WHAT TO WORK ON
Straight copy, no pictures: transcribe each entry as it stands.

Stored records:
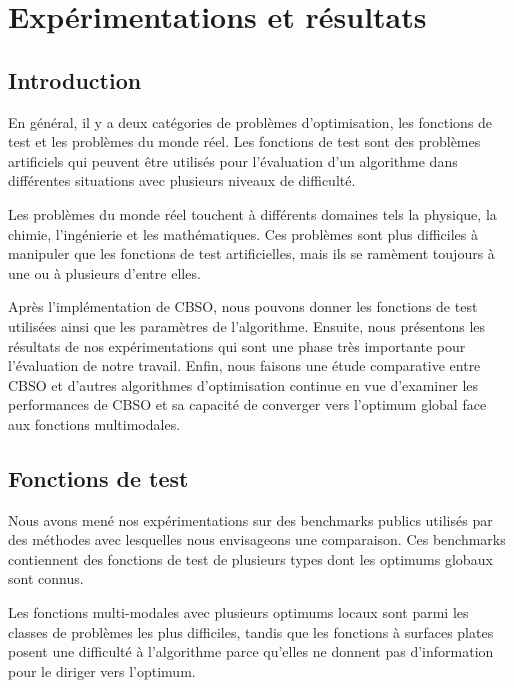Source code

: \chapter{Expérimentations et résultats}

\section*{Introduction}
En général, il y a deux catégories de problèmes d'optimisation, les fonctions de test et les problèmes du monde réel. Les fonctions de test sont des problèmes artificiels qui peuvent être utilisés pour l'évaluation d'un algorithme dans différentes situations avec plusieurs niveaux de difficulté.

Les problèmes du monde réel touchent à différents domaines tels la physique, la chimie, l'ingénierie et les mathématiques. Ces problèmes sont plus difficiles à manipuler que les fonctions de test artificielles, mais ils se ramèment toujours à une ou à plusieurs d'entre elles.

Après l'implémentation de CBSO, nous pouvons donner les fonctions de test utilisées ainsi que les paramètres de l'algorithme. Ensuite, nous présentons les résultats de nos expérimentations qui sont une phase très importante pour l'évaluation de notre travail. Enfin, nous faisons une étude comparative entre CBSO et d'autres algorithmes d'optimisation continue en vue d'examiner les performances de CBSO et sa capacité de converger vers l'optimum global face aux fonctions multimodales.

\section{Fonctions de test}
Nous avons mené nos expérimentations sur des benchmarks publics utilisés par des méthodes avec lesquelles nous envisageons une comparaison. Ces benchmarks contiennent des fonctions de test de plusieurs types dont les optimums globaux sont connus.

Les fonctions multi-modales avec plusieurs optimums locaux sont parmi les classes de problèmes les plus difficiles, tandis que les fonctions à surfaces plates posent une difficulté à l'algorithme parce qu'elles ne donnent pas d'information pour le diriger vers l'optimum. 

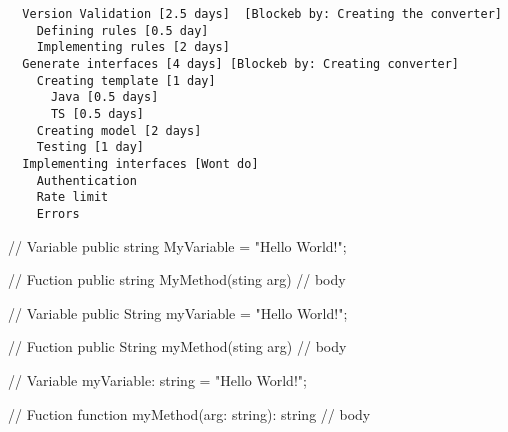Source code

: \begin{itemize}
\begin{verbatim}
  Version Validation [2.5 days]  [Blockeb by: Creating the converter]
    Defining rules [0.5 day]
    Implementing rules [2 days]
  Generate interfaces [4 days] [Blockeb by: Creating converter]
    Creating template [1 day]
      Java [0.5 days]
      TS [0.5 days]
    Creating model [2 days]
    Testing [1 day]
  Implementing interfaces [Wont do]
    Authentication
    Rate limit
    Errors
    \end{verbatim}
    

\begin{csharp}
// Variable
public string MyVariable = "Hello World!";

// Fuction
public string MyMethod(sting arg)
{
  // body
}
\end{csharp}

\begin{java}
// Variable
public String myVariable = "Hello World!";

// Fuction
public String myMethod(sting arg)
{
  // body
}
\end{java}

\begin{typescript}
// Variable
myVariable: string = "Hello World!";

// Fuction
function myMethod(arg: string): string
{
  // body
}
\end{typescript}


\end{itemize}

YOUR SOLUTION
Source code

: \chapter{Expérimentations et résultats}

\section*{Introduction}
En général, il y a deux catégories de problèmes d'optimisation, les fonctions de test et les problèmes du monde réel. Les fonctions de test sont des problèmes artificiels qui peuvent être utilisés pour l'évaluation d'un algorithme dans différentes situations avec plusieurs niveaux de difficulté.

Les problèmes du monde réel touchent à différents domaines tels la physique, la chimie, l'ingénierie et les mathématiques. Ces problèmes sont plus difficiles à manipuler que les fonctions de test artificielles, mais ils se ramèment toujours à une ou à plusieurs d'entre elles.

Après l'implémentation de CBSO, nous pouvons donner les fonctions de test utilisées ainsi que les paramètres de l'algorithme. Ensuite, nous présentons les résultats de nos expérimentations qui sont une phase très importante pour l'évaluation de notre travail. Enfin, nous faisons une étude comparative entre CBSO et d'autres algorithmes d'optimisation continue en vue d'examiner les performances de CBSO et sa capacité de converger vers l'optimum global face aux fonctions multimodales.

\section{Fonctions de test}
Nous avons mené nos expérimentations sur des benchmarks publics utilisés par des méthodes avec lesquelles nous envisageons une comparaison. Ces benchmarks contiennent des fonctions de test de plusieurs types dont les optimums globaux sont connus.

Les fonctions multi-modales avec plusieurs optimums locaux sont parmi les classes de problèmes les plus difficiles, tandis que les fonctions à surfaces plates posent une difficulté à l'algorithme parce qu'elles ne donnent pas d'information pour le diriger vers l'optimum. 

Source code

: \begin{itemize}
\begin{verbatim}
  Version Validation [2.5 days]  [Blockeb by: Creating the converter]
    Defining rules [0.5 day]
    Implementing rules [2 days]
  Generate interfaces [4 days] [Blockeb by: Creating converter]
    Creating template [1 day]
      Java [0.5 days]
      TS [0.5 days]
    Creating model [2 days]
    Testing [1 day]
  Implementing interfaces [Wont do]
    Authentication
    Rate limit
    Errors
    \end{verbatim}
    

\begin{csharp}
// Variable
public string MyVariable = "Hello World!";

// Fuction
public string MyMethod(sting arg)
{
  // body
}
\end{csharp}

\begin{java}
// Variable
public String myVariable = "Hello World!";

// Fuction
public String myMethod(sting arg)
{
  // body
}
\end{java}

\begin{typescript}
// Variable
myVariable: string = "Hello World!";

// Fuction
function myMethod(arg: string): string
{
  // body
}
\end{typescript}


\end{itemize}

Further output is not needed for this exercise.